Bouchard is used to the police presence. She owns a farm in Hemmingford, Que., along the U.S. border and just two kilometres away from Roxham Road.
But she says Saturday was out of the ordinary.
As of 12 a.m., police presence increased in the town after access to the illegal crossing was closed — this due to changes to the Safe Third Country Agreement (STCA), which now prevent migrants from claiming asylum after crossing at Roxham Road.
Later that same day, the RCMP came to inform Bouchard that agents were in the woods looking for migrants who crossed into Canada illegally and were on her property.
"A little while later we saw them escorting a family, two adults and two children, to their vehicle … We just saw them walking down the driveway with the agents," said Bouchard, adding that one of the children was so small, they had to be carried.
She said seeing a family of migrants get apprehended first-hand was heartbreaking, even "surreal."
While she and her family were "hanging out" and "eating snacks" just a few hundred metres away, there were "the people whose lives are clearly going through some really tough times."
"The juxtaposition of those two realities is really shocking," said Bouchard.
Although Bouchard says the town has been the backdrop to the drama over immigration over the past few years, she expects to "see more evidence of people struggling," with Roxham Road no longer an option for the migrants seeking safe haven.
"It's just kind of part of living where we do.
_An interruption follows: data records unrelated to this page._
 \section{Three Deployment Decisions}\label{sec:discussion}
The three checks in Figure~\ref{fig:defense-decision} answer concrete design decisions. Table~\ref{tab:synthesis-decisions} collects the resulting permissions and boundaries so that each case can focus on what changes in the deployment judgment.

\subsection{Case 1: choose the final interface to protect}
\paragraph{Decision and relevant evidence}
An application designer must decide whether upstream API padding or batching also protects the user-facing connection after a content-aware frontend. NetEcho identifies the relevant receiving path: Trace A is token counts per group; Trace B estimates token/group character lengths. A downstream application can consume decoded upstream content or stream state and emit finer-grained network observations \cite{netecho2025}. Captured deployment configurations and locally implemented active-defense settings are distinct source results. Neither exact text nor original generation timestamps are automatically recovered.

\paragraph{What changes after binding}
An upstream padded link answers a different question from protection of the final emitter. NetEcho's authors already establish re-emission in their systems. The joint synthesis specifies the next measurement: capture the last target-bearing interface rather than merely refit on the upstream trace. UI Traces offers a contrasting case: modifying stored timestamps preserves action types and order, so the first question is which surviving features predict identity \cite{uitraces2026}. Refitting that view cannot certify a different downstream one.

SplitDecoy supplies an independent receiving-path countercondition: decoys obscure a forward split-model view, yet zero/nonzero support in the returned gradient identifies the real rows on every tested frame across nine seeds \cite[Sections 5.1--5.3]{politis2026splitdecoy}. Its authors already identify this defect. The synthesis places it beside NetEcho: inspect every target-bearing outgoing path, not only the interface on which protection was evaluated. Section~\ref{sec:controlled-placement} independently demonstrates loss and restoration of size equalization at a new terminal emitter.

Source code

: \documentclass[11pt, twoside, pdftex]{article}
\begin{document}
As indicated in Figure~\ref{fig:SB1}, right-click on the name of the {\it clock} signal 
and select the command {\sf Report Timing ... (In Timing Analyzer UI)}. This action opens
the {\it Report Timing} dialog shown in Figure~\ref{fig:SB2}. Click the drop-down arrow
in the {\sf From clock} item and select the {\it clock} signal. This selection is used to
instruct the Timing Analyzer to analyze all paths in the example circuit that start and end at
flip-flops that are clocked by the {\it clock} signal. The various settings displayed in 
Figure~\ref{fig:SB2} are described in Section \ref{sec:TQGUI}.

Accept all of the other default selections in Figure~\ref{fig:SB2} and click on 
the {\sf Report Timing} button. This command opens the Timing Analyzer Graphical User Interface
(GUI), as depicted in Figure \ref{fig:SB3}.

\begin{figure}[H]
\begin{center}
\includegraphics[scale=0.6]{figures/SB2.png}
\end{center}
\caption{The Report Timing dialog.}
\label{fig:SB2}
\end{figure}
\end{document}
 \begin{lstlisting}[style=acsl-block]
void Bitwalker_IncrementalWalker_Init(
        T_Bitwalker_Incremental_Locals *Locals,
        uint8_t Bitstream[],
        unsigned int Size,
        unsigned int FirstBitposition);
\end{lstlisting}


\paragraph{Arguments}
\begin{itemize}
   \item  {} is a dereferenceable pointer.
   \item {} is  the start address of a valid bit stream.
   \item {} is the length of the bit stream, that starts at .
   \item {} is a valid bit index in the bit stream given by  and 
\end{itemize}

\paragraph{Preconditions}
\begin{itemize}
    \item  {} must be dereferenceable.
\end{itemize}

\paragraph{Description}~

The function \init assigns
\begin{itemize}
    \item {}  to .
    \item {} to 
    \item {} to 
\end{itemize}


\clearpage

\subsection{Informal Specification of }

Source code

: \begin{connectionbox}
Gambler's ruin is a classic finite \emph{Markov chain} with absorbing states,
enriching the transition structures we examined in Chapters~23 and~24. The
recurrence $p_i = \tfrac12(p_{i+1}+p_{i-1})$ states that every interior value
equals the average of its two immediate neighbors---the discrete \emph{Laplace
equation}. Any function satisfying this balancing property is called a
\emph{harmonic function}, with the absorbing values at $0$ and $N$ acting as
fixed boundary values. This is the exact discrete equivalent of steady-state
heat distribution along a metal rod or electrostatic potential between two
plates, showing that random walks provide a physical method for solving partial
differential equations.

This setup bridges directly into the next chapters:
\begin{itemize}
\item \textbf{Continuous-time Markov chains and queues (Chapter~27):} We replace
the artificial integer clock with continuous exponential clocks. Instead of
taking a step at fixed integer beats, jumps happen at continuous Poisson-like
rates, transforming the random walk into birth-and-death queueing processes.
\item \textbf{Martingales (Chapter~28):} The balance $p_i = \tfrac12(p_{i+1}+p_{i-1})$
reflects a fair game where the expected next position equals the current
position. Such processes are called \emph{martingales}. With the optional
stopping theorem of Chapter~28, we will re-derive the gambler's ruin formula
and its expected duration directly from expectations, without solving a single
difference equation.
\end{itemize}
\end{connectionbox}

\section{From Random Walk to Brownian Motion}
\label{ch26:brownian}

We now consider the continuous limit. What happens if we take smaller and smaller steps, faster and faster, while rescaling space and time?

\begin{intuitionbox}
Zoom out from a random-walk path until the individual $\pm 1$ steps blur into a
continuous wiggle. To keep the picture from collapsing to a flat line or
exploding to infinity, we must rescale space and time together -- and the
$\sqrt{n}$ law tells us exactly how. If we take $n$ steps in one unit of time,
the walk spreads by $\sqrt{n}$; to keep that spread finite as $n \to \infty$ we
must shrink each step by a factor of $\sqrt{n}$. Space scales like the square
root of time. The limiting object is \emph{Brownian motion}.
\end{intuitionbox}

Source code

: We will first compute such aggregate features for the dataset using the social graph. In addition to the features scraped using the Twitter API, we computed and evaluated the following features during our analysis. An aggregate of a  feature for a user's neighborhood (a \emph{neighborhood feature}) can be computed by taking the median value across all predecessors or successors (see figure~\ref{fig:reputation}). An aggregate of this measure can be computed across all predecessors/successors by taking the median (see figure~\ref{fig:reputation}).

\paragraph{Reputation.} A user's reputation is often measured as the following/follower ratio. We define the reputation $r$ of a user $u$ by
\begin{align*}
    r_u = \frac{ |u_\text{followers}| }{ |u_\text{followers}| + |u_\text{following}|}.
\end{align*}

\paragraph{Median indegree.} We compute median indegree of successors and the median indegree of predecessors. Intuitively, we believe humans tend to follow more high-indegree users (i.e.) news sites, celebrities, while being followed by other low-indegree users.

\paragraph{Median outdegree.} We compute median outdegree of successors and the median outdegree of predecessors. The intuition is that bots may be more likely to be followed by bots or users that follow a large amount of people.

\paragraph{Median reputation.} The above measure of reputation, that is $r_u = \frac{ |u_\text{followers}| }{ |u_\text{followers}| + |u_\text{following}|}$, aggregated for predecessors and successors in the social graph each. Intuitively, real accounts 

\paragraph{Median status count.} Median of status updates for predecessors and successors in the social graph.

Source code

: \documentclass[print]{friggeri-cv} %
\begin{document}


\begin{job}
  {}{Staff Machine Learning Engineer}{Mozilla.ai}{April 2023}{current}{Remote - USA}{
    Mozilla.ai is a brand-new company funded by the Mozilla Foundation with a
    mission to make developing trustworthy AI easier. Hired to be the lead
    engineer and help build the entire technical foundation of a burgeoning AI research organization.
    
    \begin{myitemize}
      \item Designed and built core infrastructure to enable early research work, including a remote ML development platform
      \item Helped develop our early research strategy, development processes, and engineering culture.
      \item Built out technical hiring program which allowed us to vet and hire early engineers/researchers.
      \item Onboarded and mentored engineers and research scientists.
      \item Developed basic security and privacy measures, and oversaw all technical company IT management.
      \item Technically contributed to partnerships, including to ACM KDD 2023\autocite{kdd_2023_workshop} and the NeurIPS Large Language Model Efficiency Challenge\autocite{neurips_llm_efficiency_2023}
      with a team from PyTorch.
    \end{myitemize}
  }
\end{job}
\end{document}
But it's less common to actually see people being, you know, marched into vehicles like that," said Bouchard.
"We occasionally see footprints or items of clothing that have been dropped in the woods as people are trying to make their way through, and it's just very moving and sad to see that," said Bouchard.
Bouchard says the community neighbouring the U.S. border is tightly knit, but their opinions diverge when it comes to immigration.